Prompt:
Line for line, return the data exactly, omitting all pictures.

[Plain-text document sources]
· · · ·
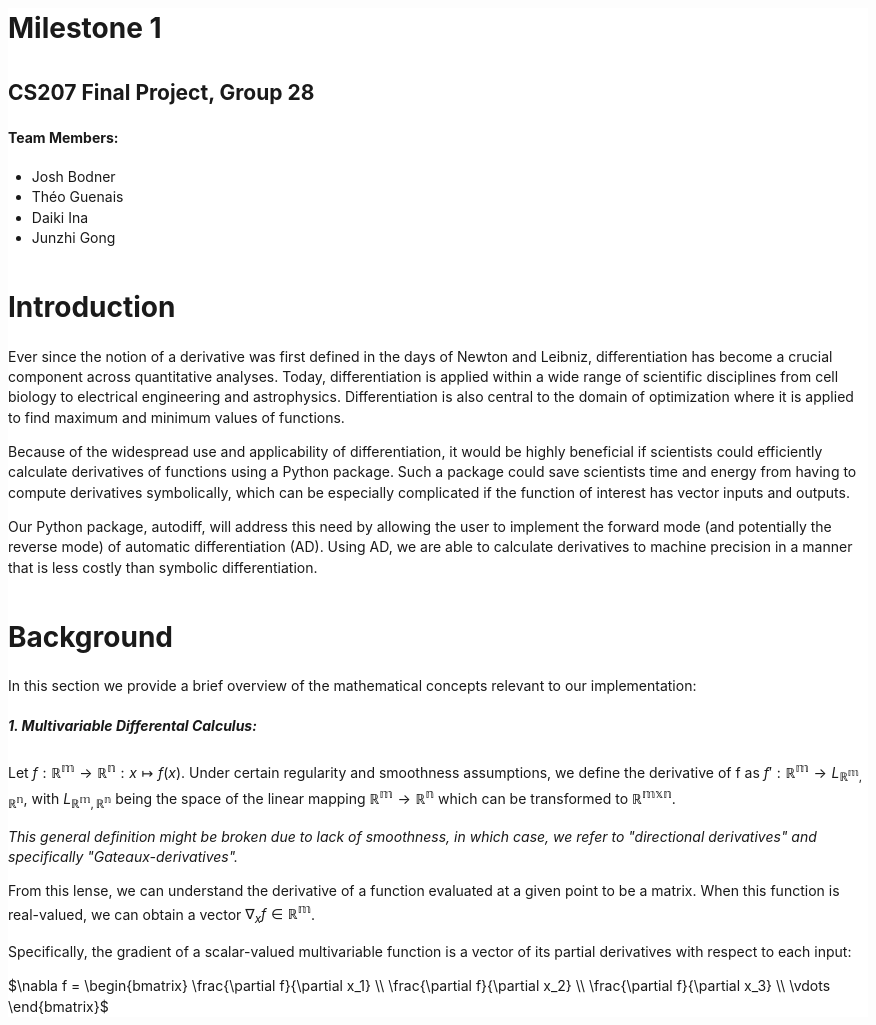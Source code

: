 
# Milestone 1
## CS207 Final Project, Group 28
#### Team Members:
* Josh Bodner  
* Théo Guenais  
* Daiki Ina  
* Junzhi Gong

# Introduction

Ever since the notion of a derivative was first defined in the days of Newton and Leibniz, differentiation has become a crucial component across quantitative analyses. Today, differentiation is applied within a wide range of scientific disciplines from cell biology to electrical engineering and astrophysics. Differentiation is also central to the domain of optimization where it is applied to find maximum and minimum values of functions.

Because of the widespread use and applicability of differentiation, it would be highly beneficial if scientists could efficiently calculate derivatives of functions using a Python package. Such a package could save scientists time and energy from having to compute derivatives symbolically, which can be especially complicated if the function of interest has vector inputs and outputs.

Our Python package, autodiff, will address this need by allowing the user to implement the forward mode (and potentially the reverse mode) of automatic differentiation (AD). Using AD, we are able to calculate derivatives to machine precision in a manner that is less costly than symbolic differentiation.

# Background
In this section we provide a brief overview of the mathematical concepts relevant to our implementation:

##### 1. Multivariable Differental Calculus:

Let $f: \mathbb{R^m} \rightarrow \mathbb{R^n}: x \mapsto f(x)$. Under certain regularity and smoothness assumptions, we define the derivative of f as $f': \mathbb{R^m} \rightarrow L_{\mathbb{R^m}, \mathbb{R^n}}$, with $L_{\mathbb{R^m}, \mathbb{R^n}}$ being the space of the linear mapping $\mathbb{R^m}\rightarrow \mathbb{R^n}$ which can be transformed to $\mathbb{R^{mxn}}$.

*This general definition might be broken due to lack of smoothness, in which case, we refer to "directional derivatives" and specifically "Gateaux-derivatives".*

From this lense, we can understand the derivative of a function evaluated at a given point to be a matrix. When this function is real-valued, we can obtain a vector $\nabla_x f \in \mathbb{R^m}$.

Specifically, the gradient of a scalar-valued multivariable function is a vector of its partial derivatives with respect to each input:

$\nabla f = 
  \begin{bmatrix}
    \frac{\partial f}{\partial x_1} \\
    \frac{\partial f}{\partial x_2} \\
    \frac{\partial f}{\partial x_3} \\
    \vdots
  \end{bmatrix}$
· · · ·
Written response:
Source code

: 
# Milestone 1
## CS207 Final Project, Group 28
#### Team Members:
* Josh Bodner  
* Théo Guenais  
* Daiki Ina  
* Junzhi Gong

# Introduction

Ever since the notion of a derivative was first defined in the days of Newton and Leibniz, differentiation has become a crucial component across quantitative analyses. Today, differentiation is applied within a wide range of scientific disciplines from cell biology to electrical engineering and astrophysics. Differentiation is also central to the domain of optimization where it is applied to find maximum and minimum values of functions.

Because of the widespread use and applicability of differentiation, it would be highly beneficial if scientists could efficiently calculate derivatives of functions using a Python package. Such a package could save scientists time and energy from having to compute derivatives symbolically, which can be especially complicated if the function of interest has vector inputs and outputs.

Our Python package, autodiff, will address this need by allowing the user to implement the forward mode (and potentially the reverse mode) of automatic differentiation (AD). Using AD, we are able to calculate derivatives to machine precision in a manner that is less costly than symbolic differentiation.

# Background
In this section we provide a brief overview of the mathematical concepts relevant to our implementation:

##### 1. Multivariable Differental Calculus:

Let $f: \mathbb{R^m} \rightarrow \mathbb{R^n}: x \mapsto f(x)$. Under certain regularity and smoothness assumptions, we define the derivative of f as $f': \mathbb{R^m} \rightarrow L_{\mathbb{R^m}, \mathbb{R^n}}$, with $L_{\mathbb{R^m}, \mathbb{R^n}}$ being the space of the linear mapping $\mathbb{R^m}\rightarrow \mathbb{R^n}$ which can be transformed to $\mathbb{R^{mxn}}$.

*This general definition might be broken due to lack of smoothness, in which case, we refer to "directional derivatives" and specifically "Gateaux-derivatives".*

From this lense, we can understand the derivative of a function evaluated at a given point to be a matrix. When this function is real-valued, we can obtain a vector $\nabla_x f \in \mathbb{R^m}$.

Specifically, the gradient of a scalar-valued multivariable function is a vector of its partial derivatives with respect to each input:

$\nabla f = 
  \begin{bmatrix}
    \frac{\partial f}{\partial x_1} \\
    \frac{\partial f}{\partial x_2} \\
    \frac{\partial f}{\partial x_3} \\
    \vdots
  \end{bmatrix}$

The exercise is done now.